Home > Regulars > Forgotten Punk > #2:アナキストに煙草を
「それは決して責任逃れというわけではなく、たんにより人生に近いレヴェルで......」とミック・ファレンは書く。昨年末から今年の1月にかけて彼の著書『アナキストに煙草を』を読んでいる。60年代末のロンドンにおいて、ロバート・ワイアットに"プロト・パンク"と評されたザ・デヴィアンツのリード・ヴォーカリストであり、アンダーグラウンド新聞『IT』の編集者および〈UFOクラブ〉スタッフ、ホワイト・パンサー党英国支部結成や数々のデモ活動を経て、そして70年代は『NME』の記者となり、やがて小説家になった人物による英国カウンター・カルチャー史――いや、帯の言葉が言うように「カウンター・カルチャー風雲録」である。

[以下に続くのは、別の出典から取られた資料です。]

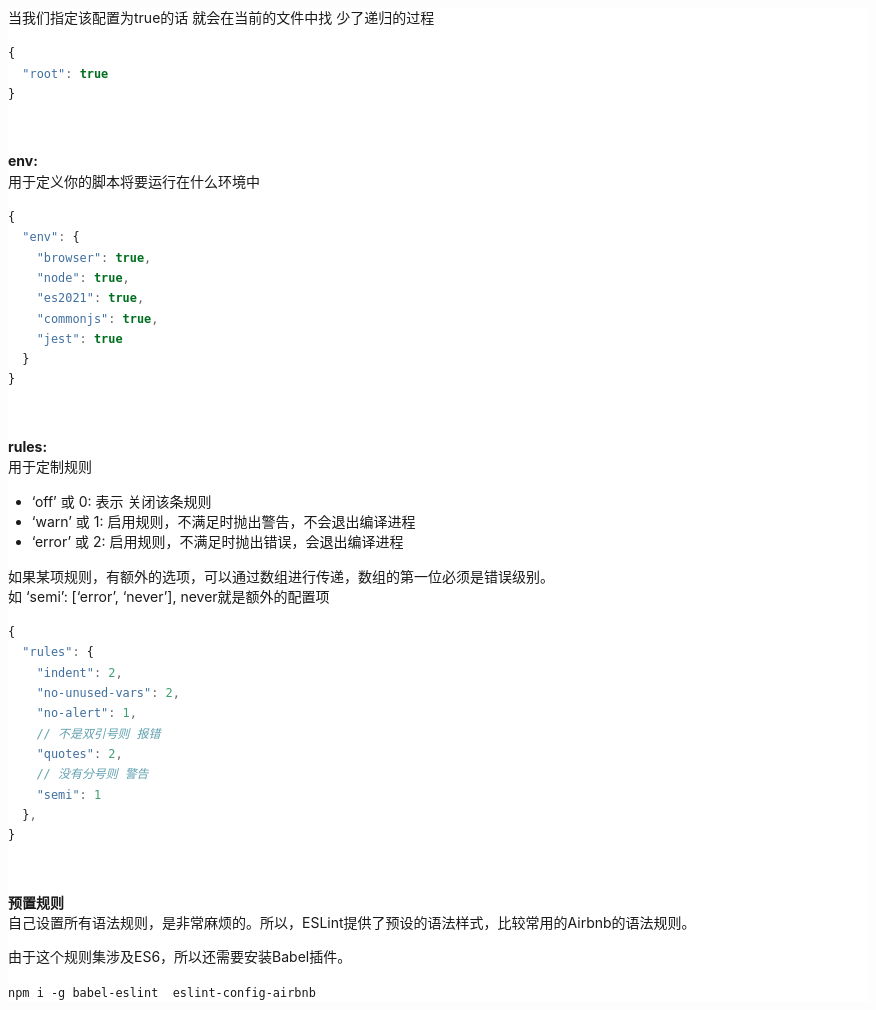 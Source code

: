当我们指定该配置为true的话 就会在当前的文件中找 少了递归的过程
```js
{
  "root": true
}
```

<br>

**env:**   
用于定义你的脚本将要运行在什么环境中
```js
{
  "env": {
    "browser": true,
    "node": true,
    "es2021": true,
    "commonjs": true,
    "jest": true
  }
}
```

<br>

**rules:**  
用于定制规则
- ‘off’ 或 0: 表示 关闭该条规则
- ‘warn’ 或 1: 启用规则，不满足时抛出警告，不会退出编译进程
- ‘error’ 或 2: 启用规则，不满足时抛出错误，会退出编译进程

如果某项规则，有额外的选项，可以通过数组进行传递，数组的第一位必须是错误级别。  
如 ‘semi’: [‘error’, ‘never’], never就是额外的配置项

```js
{
  "rules": {
    "indent": 2,
    "no-unused-vars": 2,
    "no-alert": 1,
    // 不是双引号则 报错
    "quotes": 2,
    // 没有分号则 警告
    "semi": 1
  },
}
```

<br>

**预置规则**  
自己设置所有语法规则，是非常麻烦的。所以，ESLint提供了预设的语法样式，比较常用的Airbnb的语法规则。

由于这个规则集涉及ES6，所以还需要安装Babel插件。

```
npm i -g babel-eslint  eslint-config-airbnb
```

「たんにより人生に近いレヴェルで......」、ファレンがボブ・ディランについて綴ったこのフレーズが読みながら頭にこびりつき、そして読み進むにつれてそれが僕のなかで光明になった。何か、ほんのわずだが答えに近づけたような気がしたのだ。「そうか! それだ! そうだろ!」と......(ビールを何缶も飲みながらそう思っただけなので、まあ、たかが知れているだろうが)。

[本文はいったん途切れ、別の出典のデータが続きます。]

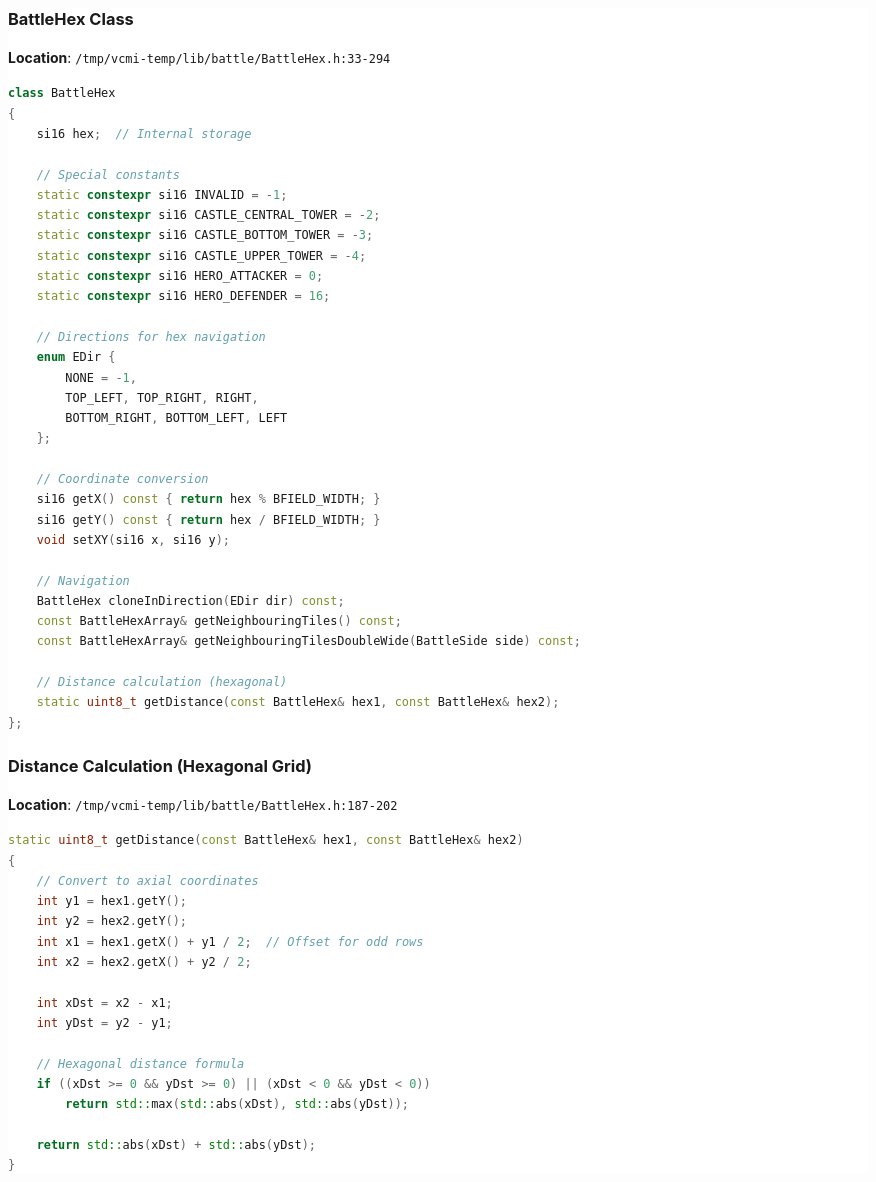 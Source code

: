 ### BattleHex Class

**Location**: `/tmp/vcmi-temp/lib/battle/BattleHex.h:33-294`

```cpp
class BattleHex
{
    si16 hex;  // Internal storage

    // Special constants
    static constexpr si16 INVALID = -1;
    static constexpr si16 CASTLE_CENTRAL_TOWER = -2;
    static constexpr si16 CASTLE_BOTTOM_TOWER = -3;
    static constexpr si16 CASTLE_UPPER_TOWER = -4;
    static constexpr si16 HERO_ATTACKER = 0;
    static constexpr si16 HERO_DEFENDER = 16;

    // Directions for hex navigation
    enum EDir {
        NONE = -1,
        TOP_LEFT, TOP_RIGHT, RIGHT,
        BOTTOM_RIGHT, BOTTOM_LEFT, LEFT
    };

    // Coordinate conversion
    si16 getX() const { return hex % BFIELD_WIDTH; }
    si16 getY() const { return hex / BFIELD_WIDTH; }
    void setXY(si16 x, si16 y);

    // Navigation
    BattleHex cloneInDirection(EDir dir) const;
    const BattleHexArray& getNeighbouringTiles() const;
    const BattleHexArray& getNeighbouringTilesDoubleWide(BattleSide side) const;

    // Distance calculation (hexagonal)
    static uint8_t getDistance(const BattleHex& hex1, const BattleHex& hex2);
};
```

### Distance Calculation (Hexagonal Grid)

**Location**: `/tmp/vcmi-temp/lib/battle/BattleHex.h:187-202`

```cpp
static uint8_t getDistance(const BattleHex& hex1, const BattleHex& hex2)
{
    // Convert to axial coordinates
    int y1 = hex1.getY();
    int y2 = hex2.getY();
    int x1 = hex1.getX() + y1 / 2;  // Offset for odd rows
    int x2 = hex2.getX() + y2 / 2;

    int xDst = x2 - x1;
    int yDst = y2 - y1;

    // Hexagonal distance formula
    if ((xDst >= 0 && yDst >= 0) || (xDst < 0 && yDst < 0))
        return std::max(std::abs(xDst), std::abs(yDst));

    return std::abs(xDst) + std::abs(yDst);
}
```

まずは簡単に本書の紹介をしよう。カウンター・カルチャーにおける痛快な回想録というのは、自分でもずいぶん読んできたように思う。好奇心があったし、若い頃は憧れもあった。ケン・キージーのようなヒッピーからアメリカの新左翼、ないしはイルカ語を話せうるというグレゴリー・ベイトソン、CIAのLSD調査に関する記事まで。しかし考えてみればその舞台はつねにアメリカで、イギリスにおけるそのスジの翻訳物はたいしたものが出ていない。まずはそういった観点から言っても『アナキストに煙草を』は興味深い。〈UFOクラブ〉においてシド・バレットがいかに超越した王様であったのか、いかにぶっ飛んでいたのか、こういった細かいエピソードは僕には嬉しい限りだし、他にも心温まる話がたくさんある。ローリング・ストーンズが大麻で逮捕されたとき大麻解放のデモ行進まであったとか、キース・ムーンがピーター・セラーズと一緒に皮のコートにナチのヘルメット姿でクラブにやって来た話とか、1972年のアルバム『ホワット・ア・バンチ・オブ・スウィーティーズ』においてまったく素晴らしいアートワークを誇る、ホークウィンドとともに当時のロンドン・アンダーグラウンドの脅威として記憶されるピンク・フェアリーズについての文章が読めるだけでも僕は嬉しい。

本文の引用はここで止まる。